* _YOUR ASSIGNMENT_: Below are some entries. Copy each line that holds the string "methods".

Stored data
========================================

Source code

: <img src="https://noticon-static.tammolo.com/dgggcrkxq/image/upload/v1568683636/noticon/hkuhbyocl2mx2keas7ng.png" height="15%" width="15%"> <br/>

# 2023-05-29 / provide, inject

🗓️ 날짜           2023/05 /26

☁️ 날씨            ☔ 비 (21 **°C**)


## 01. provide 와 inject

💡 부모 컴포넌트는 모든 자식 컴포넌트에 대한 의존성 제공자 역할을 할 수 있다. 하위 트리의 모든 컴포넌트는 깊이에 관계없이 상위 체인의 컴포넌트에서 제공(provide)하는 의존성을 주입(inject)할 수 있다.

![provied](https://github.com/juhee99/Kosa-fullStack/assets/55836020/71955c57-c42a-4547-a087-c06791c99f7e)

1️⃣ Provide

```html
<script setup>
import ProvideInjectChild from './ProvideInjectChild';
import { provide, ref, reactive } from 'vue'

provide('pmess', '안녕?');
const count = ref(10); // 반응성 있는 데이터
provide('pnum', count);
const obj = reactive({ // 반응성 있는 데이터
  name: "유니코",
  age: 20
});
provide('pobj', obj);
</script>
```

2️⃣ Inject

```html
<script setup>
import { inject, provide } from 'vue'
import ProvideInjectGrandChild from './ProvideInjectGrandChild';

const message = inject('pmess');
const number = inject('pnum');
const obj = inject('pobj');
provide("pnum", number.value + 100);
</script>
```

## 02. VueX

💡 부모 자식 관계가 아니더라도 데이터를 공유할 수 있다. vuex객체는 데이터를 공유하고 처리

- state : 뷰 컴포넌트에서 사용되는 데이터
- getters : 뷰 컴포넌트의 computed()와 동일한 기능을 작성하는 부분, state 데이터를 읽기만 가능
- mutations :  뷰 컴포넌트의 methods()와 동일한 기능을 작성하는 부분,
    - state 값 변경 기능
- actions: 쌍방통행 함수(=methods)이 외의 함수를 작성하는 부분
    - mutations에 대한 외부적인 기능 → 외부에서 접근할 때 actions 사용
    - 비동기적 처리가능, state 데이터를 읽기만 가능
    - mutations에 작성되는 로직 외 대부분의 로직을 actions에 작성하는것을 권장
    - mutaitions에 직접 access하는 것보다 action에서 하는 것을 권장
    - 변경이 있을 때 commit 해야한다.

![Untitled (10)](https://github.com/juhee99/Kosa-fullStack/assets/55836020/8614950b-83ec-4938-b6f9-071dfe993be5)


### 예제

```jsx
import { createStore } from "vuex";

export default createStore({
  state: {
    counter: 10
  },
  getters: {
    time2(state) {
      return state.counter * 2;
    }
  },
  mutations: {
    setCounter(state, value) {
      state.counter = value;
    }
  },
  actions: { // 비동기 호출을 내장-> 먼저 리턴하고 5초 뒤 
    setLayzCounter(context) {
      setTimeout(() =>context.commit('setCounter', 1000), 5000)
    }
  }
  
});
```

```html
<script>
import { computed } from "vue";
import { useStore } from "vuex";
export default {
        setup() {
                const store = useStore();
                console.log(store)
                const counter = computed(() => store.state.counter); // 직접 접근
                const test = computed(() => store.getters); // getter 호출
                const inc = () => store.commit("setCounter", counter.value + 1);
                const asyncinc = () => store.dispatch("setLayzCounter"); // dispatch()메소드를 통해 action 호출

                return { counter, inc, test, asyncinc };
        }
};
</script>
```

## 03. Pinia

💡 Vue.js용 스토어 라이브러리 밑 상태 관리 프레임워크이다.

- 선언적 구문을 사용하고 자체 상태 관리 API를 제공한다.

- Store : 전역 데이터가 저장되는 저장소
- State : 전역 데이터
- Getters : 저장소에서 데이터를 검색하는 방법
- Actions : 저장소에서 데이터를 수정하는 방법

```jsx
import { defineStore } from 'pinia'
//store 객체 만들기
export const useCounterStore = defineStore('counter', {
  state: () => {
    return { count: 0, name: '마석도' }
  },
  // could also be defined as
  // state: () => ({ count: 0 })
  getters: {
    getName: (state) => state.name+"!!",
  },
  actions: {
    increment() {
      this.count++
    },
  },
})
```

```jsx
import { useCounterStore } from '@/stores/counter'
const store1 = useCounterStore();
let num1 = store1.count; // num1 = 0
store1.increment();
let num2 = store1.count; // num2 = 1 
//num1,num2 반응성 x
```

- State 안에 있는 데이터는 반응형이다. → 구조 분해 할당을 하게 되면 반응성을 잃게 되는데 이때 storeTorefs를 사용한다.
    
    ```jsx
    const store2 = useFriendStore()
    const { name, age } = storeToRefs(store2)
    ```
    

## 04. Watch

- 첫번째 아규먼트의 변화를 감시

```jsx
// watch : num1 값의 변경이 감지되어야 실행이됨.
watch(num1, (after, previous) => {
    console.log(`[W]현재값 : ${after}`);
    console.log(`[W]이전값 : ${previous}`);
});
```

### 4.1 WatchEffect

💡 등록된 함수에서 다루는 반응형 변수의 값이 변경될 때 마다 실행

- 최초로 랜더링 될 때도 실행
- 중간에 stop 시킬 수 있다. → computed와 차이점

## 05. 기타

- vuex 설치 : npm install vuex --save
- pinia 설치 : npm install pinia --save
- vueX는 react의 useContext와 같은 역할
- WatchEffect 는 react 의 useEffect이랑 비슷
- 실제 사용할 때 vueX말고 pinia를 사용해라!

========================================

* _RESPONSE BELOW_:
- mutations :  뷰 컴포넌트의 methods()와 동일한 기능을 작성하는 부분,
- actions: 쌍방통행 함수(=methods)이 외의 함수를 작성하는 부분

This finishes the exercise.